David Brooks: I was wrong about capitalism

Sometimes the world is genuinely different than it was before.

I have a specific way I tend to be wrong. I fall behind. Every day the world turns and every day I try to adjust my belief system to the realities of the moment. You would think I’d be able to recognize the emerging challenges and shifting tectonics fairly quickly. As a newspaper columnist, I’m paid for one skill above others: careful observation. But sometimes I’m just slow. I suffer an intellectual lag.

Reality has changed, but my mental frameworks just sit there. Worse, they prevent me from even seeing the change that is already underway — what the experts call “conceptual blindness.” I’m trying to address one period’s problems through a prior period’s frameworks.

It’s not until I dismantle and reconstruct those preconceptions that everything becomes obvious — until the next historic change.

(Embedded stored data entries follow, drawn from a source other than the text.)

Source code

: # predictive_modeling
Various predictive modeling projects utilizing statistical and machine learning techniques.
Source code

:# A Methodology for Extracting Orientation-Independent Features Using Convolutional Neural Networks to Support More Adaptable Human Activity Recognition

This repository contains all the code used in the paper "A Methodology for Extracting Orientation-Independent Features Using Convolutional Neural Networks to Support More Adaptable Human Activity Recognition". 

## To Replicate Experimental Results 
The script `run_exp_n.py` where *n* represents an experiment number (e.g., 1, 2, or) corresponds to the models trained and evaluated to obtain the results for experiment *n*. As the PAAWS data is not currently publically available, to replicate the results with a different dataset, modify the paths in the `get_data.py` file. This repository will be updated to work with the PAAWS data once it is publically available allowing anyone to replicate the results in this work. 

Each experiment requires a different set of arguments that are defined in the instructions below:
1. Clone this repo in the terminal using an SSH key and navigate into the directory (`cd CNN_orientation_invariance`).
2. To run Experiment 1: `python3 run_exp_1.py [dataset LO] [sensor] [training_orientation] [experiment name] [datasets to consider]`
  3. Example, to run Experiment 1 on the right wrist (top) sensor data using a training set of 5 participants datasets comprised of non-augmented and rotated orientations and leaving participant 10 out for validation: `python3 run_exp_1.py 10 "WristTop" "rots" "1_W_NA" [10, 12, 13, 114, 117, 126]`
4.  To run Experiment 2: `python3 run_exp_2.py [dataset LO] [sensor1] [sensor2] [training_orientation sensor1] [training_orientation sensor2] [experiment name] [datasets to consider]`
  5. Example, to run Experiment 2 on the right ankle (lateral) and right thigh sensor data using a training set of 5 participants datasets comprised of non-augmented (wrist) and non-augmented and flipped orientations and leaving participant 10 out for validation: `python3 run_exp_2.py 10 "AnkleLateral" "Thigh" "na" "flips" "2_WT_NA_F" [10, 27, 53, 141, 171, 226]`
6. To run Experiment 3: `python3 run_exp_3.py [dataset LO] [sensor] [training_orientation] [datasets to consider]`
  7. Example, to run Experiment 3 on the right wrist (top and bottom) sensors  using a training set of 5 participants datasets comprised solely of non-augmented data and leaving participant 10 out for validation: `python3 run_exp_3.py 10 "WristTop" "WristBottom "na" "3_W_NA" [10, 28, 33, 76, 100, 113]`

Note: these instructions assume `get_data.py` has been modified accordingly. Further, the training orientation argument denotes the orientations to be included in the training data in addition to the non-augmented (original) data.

Let’s start at the beginning.

When I was in high school and college, I was a democratic socialist. I was entranced by the left-wing radicals of the 1930s — the way they wrote, painted, marched and organized on behalf of working men and women. I saw the world through the lens of class struggle.

That was surely a useful frame for the 1930s, when the economy was heavily industrial and when millions were hungry and out of work. But when I was in college in the early 1980s, the economy was not like that. America was suffering from stagflation — high unemployment and high inflation at the same time. The chief problem was sclerosis. Over the years special-interest groups had clogged up the economy with overly burdensome regulations, work rules, perverse tax structures and all the other sinecures the economists call “rent seeking.”

The United States needed a shot of dynamism to get the entrepreneurial and innovative juices flowing. It took me until about 1985 to realize that the people I disdained — Ronald Reagan and Margaret Thatcher — were actually doing something useful and needed.

So off to The Wall Street Journal’s editorial page I went, to drink deep from the wells of free-market thinking. For a while this bet on free-market economic dynamism seemed to be paying off. It was the late 1980s and 1990s — the golden days of globalization, liberalization, the early creativity of Silicon Valley.

In the early 1990s, the Journal sent me on many reporting trips to the USSR and, later, Russia, and everything that was uncool in New York was cool in Moscow, so to be a right-wing editorial writer was to be cutting-edge and hip. I paid close attention to all the privatization plans that were floating around. If state property could be distributed to the masses, then a new capitalist Russia could be born.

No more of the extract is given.